As time passed, Drs. Li and Fraumeni collected biospecimens and collaborated with laboratory investigators using a variety of biomarkers to search for an underlying mechanism that might explain the familial susceptibility to multiple tumors. Success was limited, however, until collaboration with Dr. Stephen Friend and Dr. David Malkin at Harvard, along with Dr. Louise Strong at the MD Anderson Cancer Center, uncovered germline mutations of the p53 tumor suppressor gene in five consecutive families. The finding was quickly confirmed and intensified clinical and molecular interest in LFS, particularly because somatic mutations of p53 also were reported in a large proportion of cancers arising in the general population.
The discovery of inherited p53 mutations provided an opportunity for predictive genetic testing and clinical intervention aimed at the early detection and management of tumors in LFS. The finding also brought into sharp focus a series of clinical, psychological, legal, and ethical problems that would likely extend to other cancer susceptibility genes that seemed on the verge of isolation at that time. The issues prompted a series of NCI-sponsored workshops that published recommendations about predictive genetic testing in cancer-prone families.
Over the next two decades, LFS work continued mainly outside of NCI until 2010, when Sharon Savage, M.D., and Phuong Mai, M.D., both of the Clinical Genetics Branch, organized a workshop that brought together researchers, clinicians, and members of affected families. An international consortium was formed to develop effective cancer prevention and risk-reduction strategies for LFS families, provide a platform for developing a support group for LFS families, and pool resources for further research into the biology and genetics of the syndrome. Working with other clinical investigators in the consortium, Drs. Savage and Mai launched a feasibility study to recruit LFS families into a new screening protocol study at NIH designed to identify effective methods for early cancer detection without the use of radiation, which is known to magnify the risk of cancer in p53 gene carriers. Efforts also are being made to understand and manage the psychosocial aspects of this disease among LFS patients as well as their relatives and caretakers. So far, the study has enrolled 118 families at NIH, with many additional families being seen at extramural locations. “Clearly, there is a desire across the LFS community for this type of study,” Dr. Savage said. “Families really want to do something to help understand and ultimately prevent this devastating disease.”
At the end of the workshop, Dr. Strong commented, “In the 1960s, studies of familial cancer generally focused on a single site, such as hereditary breast cancer. The initial description of a familial syndrome involving so many tumor types raised questions about the possibility of referral bias, chance events, or an environmental factor such as an oncogenic virus. It was the perseverance of Drs.
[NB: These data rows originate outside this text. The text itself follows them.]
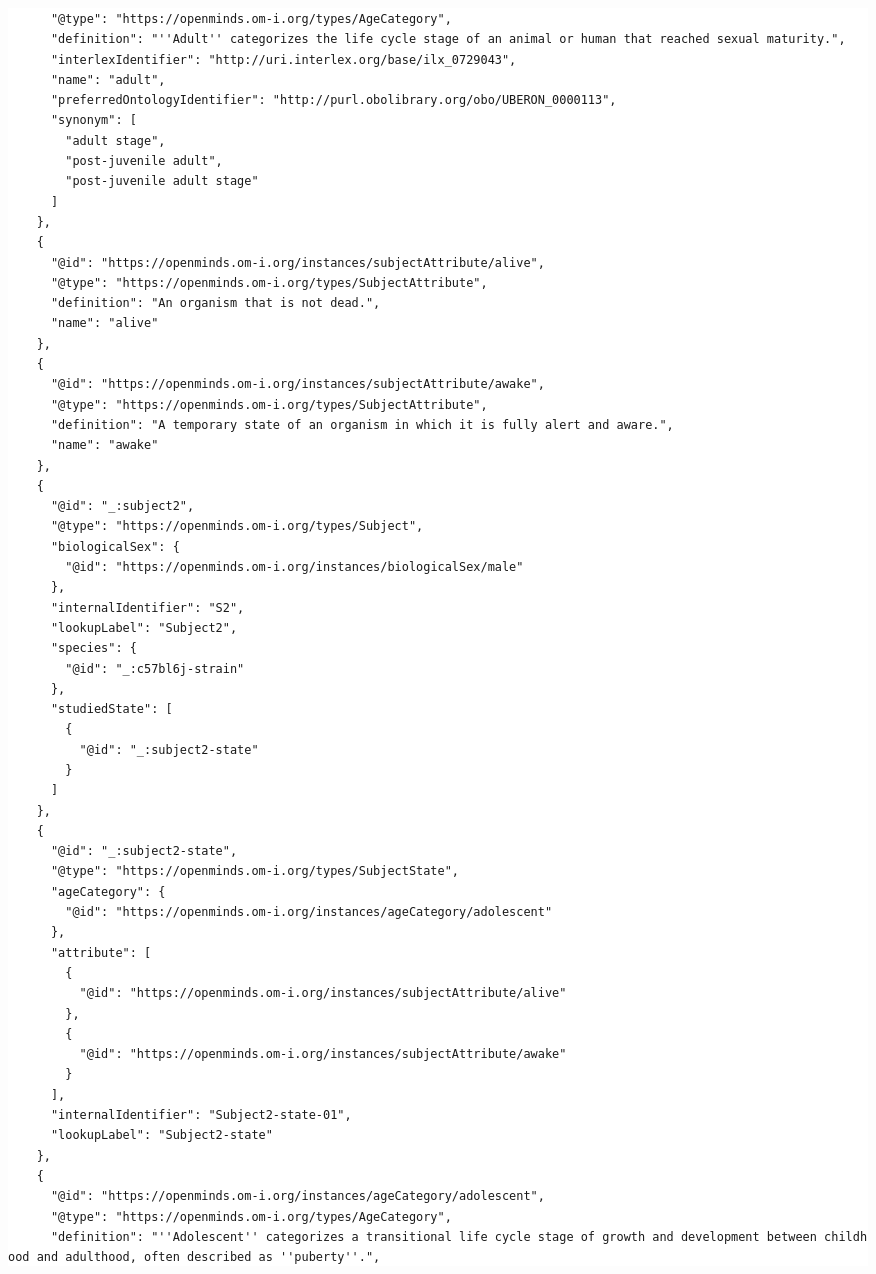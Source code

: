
```TextOutput
      "@type": "https://openminds.om-i.org/types/AgeCategory",
      "definition": "''Adult'' categorizes the life cycle stage of an animal or human that reached sexual maturity.",
      "interlexIdentifier": "http://uri.interlex.org/base/ilx_0729043",
      "name": "adult",
      "preferredOntologyIdentifier": "http://purl.obolibrary.org/obo/UBERON_0000113",
      "synonym": [
        "adult stage",
        "post-juvenile adult",
        "post-juvenile adult stage"
      ]
    },
    {
      "@id": "https://openminds.om-i.org/instances/subjectAttribute/alive",
      "@type": "https://openminds.om-i.org/types/SubjectAttribute",
      "definition": "An organism that is not dead.",
      "name": "alive"
    },
    {
      "@id": "https://openminds.om-i.org/instances/subjectAttribute/awake",
      "@type": "https://openminds.om-i.org/types/SubjectAttribute",
      "definition": "A temporary state of an organism in which it is fully alert and aware.",
      "name": "awake"
    },
    {
      "@id": "_:subject2",
      "@type": "https://openminds.om-i.org/types/Subject",
      "biologicalSex": {
        "@id": "https://openminds.om-i.org/instances/biologicalSex/male"
      },
      "internalIdentifier": "S2",
      "lookupLabel": "Subject2",
      "species": {
        "@id": "_:c57bl6j-strain"
      },
      "studiedState": [
        {
          "@id": "_:subject2-state"
        }
      ]
    },
    {
      "@id": "_:subject2-state",
      "@type": "https://openminds.om-i.org/types/SubjectState",
      "ageCategory": {
        "@id": "https://openminds.om-i.org/instances/ageCategory/adolescent"
      },
      "attribute": [
        {
          "@id": "https://openminds.om-i.org/instances/subjectAttribute/alive"
        },
        {
          "@id": "https://openminds.om-i.org/instances/subjectAttribute/awake"
        }
      ],
      "internalIdentifier": "Subject2-state-01",
      "lookupLabel": "Subject2-state"
    },
    {
      "@id": "https://openminds.om-i.org/instances/ageCategory/adolescent",
      "@type": "https://openminds.om-i.org/types/AgeCategory",
      "definition": "''Adolescent'' categorizes a transitional life cycle stage of growth and development between childhood and adulthood, often described as ''puberty''.",
```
Li and Fraumeni over 20 years; the prospective findings; and the convergence of clinical, epidemiological, and biological observations that convinced the medical and scientific community that there was, indeed, a distinctive syndrome of cancer susceptibility. The work of Drs. Li and Fraumeni reflects the power of the multidisciplinary approach of genetic epidemiology and its potential contribution toward a better understanding of cancer etiology and prevention.”